** PROVIDED MATERIAL **
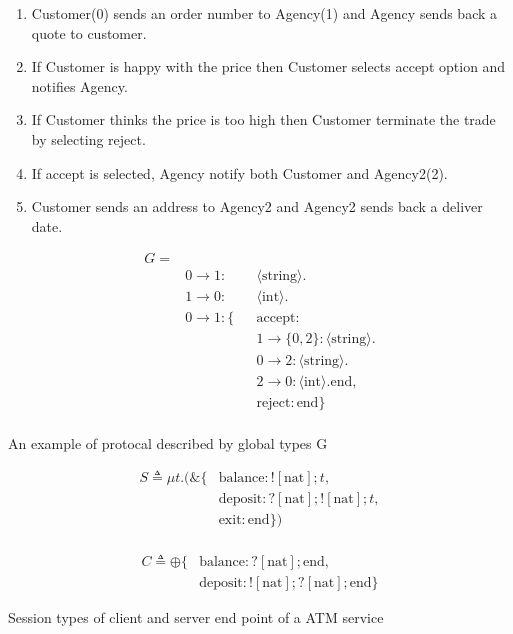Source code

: \begin{table}
  \begin{minipage}{0.45\textwidth}
    \begin{enumerate}
      \item Customer(0) sends an order number to Agency(1) and Agency sends back a quote to customer.
      \item If Customer is happy with the price then Customer selects accept option and notifies Agency.
      \item If Customer thinks the price is too high then Customer terminate the trade by selecting reject.
      \item If accept is selected, Agency notify both Customer and Agency2(2). 
      \item Customer sends an address to Agency2 and Agency2 sends back a deliver date.
    \end{enumerate}
  \end{minipage}
  \hfill
  \begin{minipage}{0.45\textwidth}
    \begin{align*}
      G = \\
      & 0 \rightarrow 1: && \langle \text{string} \rangle .\\
      & 1 \rightarrow 0: && \langle \text{int} \rangle .\\
      & 0 \rightarrow 1: \{ && \text{accept}: \\
      & && 1 \rightarrow \{ 0, 2 \}: \langle \text{string} \rangle . \\
      & &&  0 \rightarrow 2: \langle \text{string} \rangle .\\
      & &&  2 \rightarrow 0: \langle \text{int} \rangle . \text{end}, \\
      & && \text{reject}: \text{end} \} \\
    \end{align*}
  \end{minipage}
  \caption{An example of protocal described by global types G}
  \label{b:mpst:gtex}
\end{table}
\begin{table}[ht]
  \begin{minipage}{0.45\textwidth}
    \begin{align*}
      S \triangleq \mu t.(\&\{ & \text{balance}: ![\text{nat}];t, \\
        & \text{deposit}: ?[\text{nat}];![\text{nat}];t, \\
        & \text{exit}: \text{end}\}) \\
    \end{align*}
  \end{minipage}
  \hfill
  \begin{minipage}{0.45\textwidth}
    \begin{align*}
      C \triangleq \oplus \{ &\text{balance}: ?[\text{nat}];\text{end}, \\
                             &\text{deposit}: ![\text{nat}];?[\text{nat}];\text{end} \} 
    \end{align*}
  \end{minipage}
  \caption{Session types of client and server end point of a ATM service}
  \label{b:mpst:ltex}
\end{table}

** WHAT IS BEING ASKED **
Return every entry exactly, dropping the pictures.

** RESPONSE AREA **
Source code

: \begin{table}
  \begin{minipage}{0.45\textwidth}
    \begin{enumerate}
      \item Customer(0) sends an order number to Agency(1) and Agency sends back a quote to customer.
      \item If Customer is happy with the price then Customer selects accept option and notifies Agency.
      \item If Customer thinks the price is too high then Customer terminate the trade by selecting reject.
      \item If accept is selected, Agency notify both Customer and Agency2(2). 
      \item Customer sends an address to Agency2 and Agency2 sends back a deliver date.
    \end{enumerate}
  \end{minipage}
  \hfill
  \begin{minipage}{0.45\textwidth}
    \begin{align*}
      G = \\
      & 0 \rightarrow 1: && \langle \text{string} \rangle .\\
      & 1 \rightarrow 0: && \langle \text{int} \rangle .\\
      & 0 \rightarrow 1: \{ && \text{accept}: \\
      & && 1 \rightarrow \{ 0, 2 \}: \langle \text{string} \rangle . \\
      & &&  0 \rightarrow 2: \langle \text{string} \rangle .\\
      & &&  2 \rightarrow 0: \langle \text{int} \rangle . \text{end}, \\
      & && \text{reject}: \text{end} \} \\
    \end{align*}
  \end{minipage}
  \caption{An example of protocal described by global types G}
  \label{b:mpst:gtex}
\end{table}
\begin{table}[ht]
  \begin{minipage}{0.45\textwidth}
    \begin{align*}
      S \triangleq \mu t.(\&\{ & \text{balance}: ![\text{nat}];t, \\
        & \text{deposit}: ?[\text{nat}];![\text{nat}];t, \\
        & \text{exit}: \text{end}\}) \\
    \end{align*}
  \end{minipage}
  \hfill
  \begin{minipage}{0.45\textwidth}
    \begin{align*}
      C \triangleq \oplus \{ &\text{balance}: ?[\text{nat}];\text{end}, \\
                             &\text{deposit}: ![\text{nat}];?[\text{nat}];\text{end} \} 
    \end{align*}
  \end{minipage}
  \caption{Session types of client and server end point of a ATM service}
  \label{b:mpst:ltex}
\end{table}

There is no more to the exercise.